In the genuine communities of which I have been a member, a thousand or more group decisions have been made and I have never yet witnessed a vote. I do not mean to imply that we can or should discard democratic machinery, any more than we should abolish organization. But I do mean to imply that a community, in transcending individual differences, routinely goes beyond even democracy. In the vocabulary of this transcendence we thus far have only one word: “consensus.” Decisions in genuine community are arrived at through consensus, in a process that is not unlike a community of jurors, for whom consensual decision making is mandated.
Still, how on earth can a group in which individuality is encouraged, in which individual differences flourish, routinely arrive at consensus? Even when we develop a richer language for community operations, I doubt we will ever have a formula for the consensual process. The process itself is an adventure. And again there is something inherently almost mystical, magical about it. But it works. And the other facets of community will provide hints as to how it does.”
Realism
“A second characteristic of community is that it is realistic. In the community of marriage, for example, when Lily and I discuss an issue, such as how to deal with one of our children, we are likely to develop a response more realistic than if either of us were operating alone. If only for this reason, I believe that it is extremely difficult for a single parent to make adequate decisions about his or her children. Even if the best Lily and I can do is to come up with two different points of view, they modulate each other. In larger communities the process is still more effective. A community of sixty can usually come up with a dozen different points of view. The resulting consensual stew, composed of multiple ingredients, is usually far more creative than a two-ingredient dish could ever be.”
“We are accustomed to think of group behavior as often primitive. Indeed, I myself have written about the ease with which groups can become evil. “Mob psychology” is properly a vernacular expression.
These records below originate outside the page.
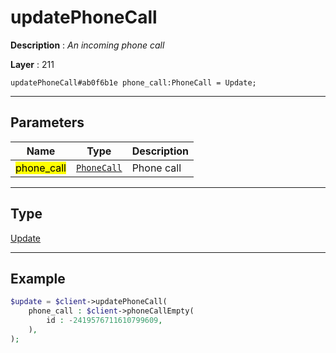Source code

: # updatePhoneCall

**Description** : *An incoming phone call*

**Layer** : 211

```tl
updatePhoneCall#ab0f6b1e phone_call:PhoneCall = Update;
```

---

## Parameters

| Name | Type | Description |
| :---: | :---: | :--- |
| <mark>phone_call</mark> | [`PhoneCall`](type/PhoneCall) | Phone call |

---

## Type

[Update](type/Update)

---

## Example

```php
$update = $client->updatePhoneCall(
	phone_call : $client->phoneCallEmpty(
		id : -2419576711610799609,
	),
);
```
But groups of whatever kind are (never) seldom real communities. There is, in fact, more than a quantum leap between an ordinary group and a community; they are entirely different phenomena. And a real community is, by definition, immune to mob psychology because of its encouragement of individuality, its inclusion of a variety of points of view. Time and again I have seen a community begin to make a certain decision or establish a certain norm when one of the members will suddenly say, “Wait a minute, I don’t think I can go along with this.” Mob psychology cannot occur in an environment in which individuals are free to speak their minds and buck the trend. Community is such an environment.
Because a community includes members with many different points of view and the freedom to express them, it comes to appreciate the whole of a situation far better than an individual, couple, or ordinary group can. Incorporating the dark and the light, the sacred and the profane, the sorrow and the joy, the glory and the mud, its conclusions are well rounded. Nothing is likely to be left out. With so many frames of reference, it approaches reality more and more closely. Realistic decisions, consequently, are more often guaranteed in community than in any other human environment.
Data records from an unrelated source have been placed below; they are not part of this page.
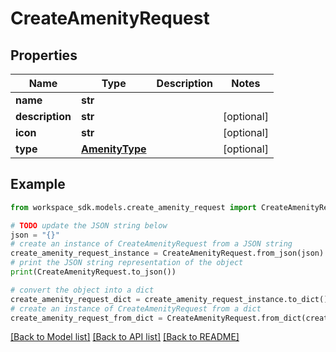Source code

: # CreateAmenityRequest


## Properties

Name | Type | Description | Notes
------------ | ------------- | ------------- | -------------
**name** | **str** |  | 
**description** | **str** |  | [optional] 
**icon** | **str** |  | [optional] 
**type** | [**AmenityType**](AmenityType.md) |  | [optional] 

## Example

```python
from workspace_sdk.models.create_amenity_request import CreateAmenityRequest

# TODO update the JSON string below
json = "{}"
# create an instance of CreateAmenityRequest from a JSON string
create_amenity_request_instance = CreateAmenityRequest.from_json(json)
# print the JSON string representation of the object
print(CreateAmenityRequest.to_json())

# convert the object into a dict
create_amenity_request_dict = create_amenity_request_instance.to_dict()
# create an instance of CreateAmenityRequest from a dict
create_amenity_request_from_dict = CreateAmenityRequest.from_dict(create_amenity_request_dict)
```
[[Back to Model list]](../README.md#documentation-for-models) [[Back to API list]](../README.md#documentation-for-api-endpoints) [[Back to README]](../README.md)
An important aspect of the realism of community deserves mention: humility. While rugged individualism predisposes one to arrogance, the “soft” individualism of community leads to humility. Begin to appreciate each others’ gifts, and you begin to appreciate your own limitations. Witness others share their brokenness, and you will become able to accept your own inadequacy and imperfection. Be fully aware of human variety, and you will recognize the interdependence of humanity. As a group of people do these things—as they become a community—they become more and more humble, not only as individuals but also as a group—and hence more realistic. From which kind of group would you expect a wise, realistic decision: an arrogant one, or a humble one?”
The community-building process requires self-examination from the beginning. And as the members become thoughtful about themselves they also learn to become increasingly thoughtful about the group. ‘How are we doing?’ they begin to ask with greater and greater frequency. ‘Are we still on target? Are we a healthy group? Have we lost the spirit?’
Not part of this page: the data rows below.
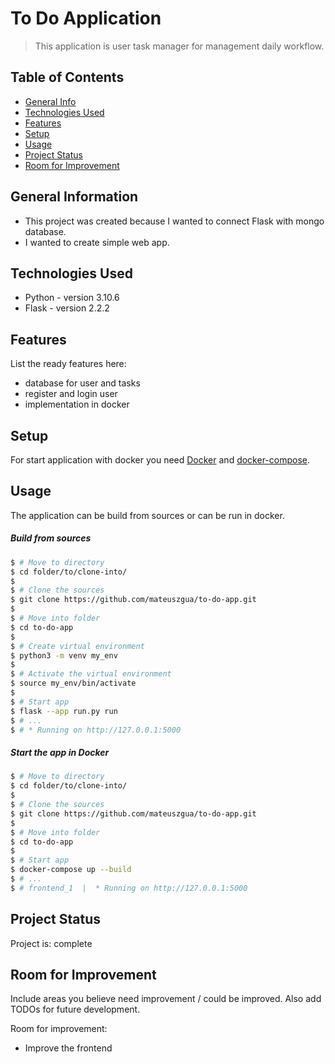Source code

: # To Do Application
> This application is user task manager for management daily workflow.

## Table of Contents
* [General Info](#general-information)
* [Technologies Used](#technologies-used)
* [Features](#features)
* [Setup](#setup)
* [Usage](#usage)
* [Project Status](#project-status)
* [Room for Improvement](#room-for-improvement)


## General Information
- This project was created because I wanted to connect Flask with mongo database.
- I wanted to create simple web app.


## Technologies Used
- Python - version 3.10.6
- Flask - version 2.2.2


## Features
List the ready features here:
- database for user and tasks
- register and login user
- implementation in docker


## Setup
For start application with docker you need [Docker](https://docs.docker.com/get-docker/) and [docker-compose](https://docs.docker.com/compose/install/).


## Usage
The application can be build from sources or can be run in docker.

##### Build from sources
```bash
$ # Move to directory
$ cd folder/to/clone-into/
$
$ # Clone the sources
$ git clone https://github.com/mateuszgua/to-do-app.git
$
$ # Move into folder
$ cd to-do-app
$
$ # Create virtual environment
$ python3 -m venv my_env
$
$ # Activate the virtual environment
$ source my_env/bin/activate
$
$ # Start app
$ flask --app run.py run
$ # ...
$ # * Running on http://127.0.0.1:5000 
```

##### Start the app in Docker
```bash
$ # Move to directory
$ cd folder/to/clone-into/
$
$ # Clone the sources
$ git clone https://github.com/mateuszgua/to-do-app.git
$
$ # Move into folder
$ cd to-do-app
$
$ # Start app
$ docker-compose up --build
$ # ...
$ # frontend_1  |  * Running on http://127.0.0.1:5000
```

## Project Status
Project is: complete 


## Room for Improvement
Include areas you believe need improvement / could be improved. Also add TODOs for future development.

Room for improvement:
- Improve the frontend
The spirit of community once achieved is not then something forever obtained. It is not something that can be bottled or preserved in aspic.”
"...'Community' is a group of two or more people who, regardless of the diversity of their backgrounds, have been able to accept and transcend their differences, enabling them to communicate openly and effectively, and to work together towards common goals, while having a sense of unusual safety with one another. Community Building workshops endeavor to create this safe place."
“Community Building… refers to a group process where participants experience and practice communication skills that create the possibility for deep human connection.
“Community, according to Peck, may be described as "a group of individuals who have learned how to communicate honestly with each other, whose relationships go deeper than their masks of composure, and who have developed some significant commitment to 'rejoice together, mourn together,' and to 'delight in each other, make each others' conditions [their] own.'" [Drum, Simon and Schuster, 1988, p. 59.]
The stages of Community Building generally include:
Pseudocommunity
An initial state of "being nice". Pseudocommunity is characterized by politeness, conflict avoidance, and denial of individual differences. Let's be honest -- most of us can't keep this up for long. Eventually someone is going to speak up, speak out, and the dam breaks.
Chaos
In the stage of chaos, individual differences are aired, and the group tries to overcome them through misguided attempts to heal or to convert. Listening suffers, and emotions and frustration tend to run high. There are only two ways out of chaos: retreat into pseudocommunity (often through organization), or forward, through emptiness.
Emptiness
Emptiness refers to the process of recognizing and releasing the barriers (expectations, prejudices, the need to control) that hold us back from authentic communication with others, from being emotionally available to hear the voices of those around us. This is a period of going within, of searching ourselves and sharing our truths with the group. This process of "dying to the self" can make way for something remarkable to emerge.
Community
"In my defenselessness, my safety lies." In this stage, individuals accept others as they are, and are themselves accepted. Differences are no longer feared or ignored, but rather are celebrated. A deep sense of peace and joy characterizes the group.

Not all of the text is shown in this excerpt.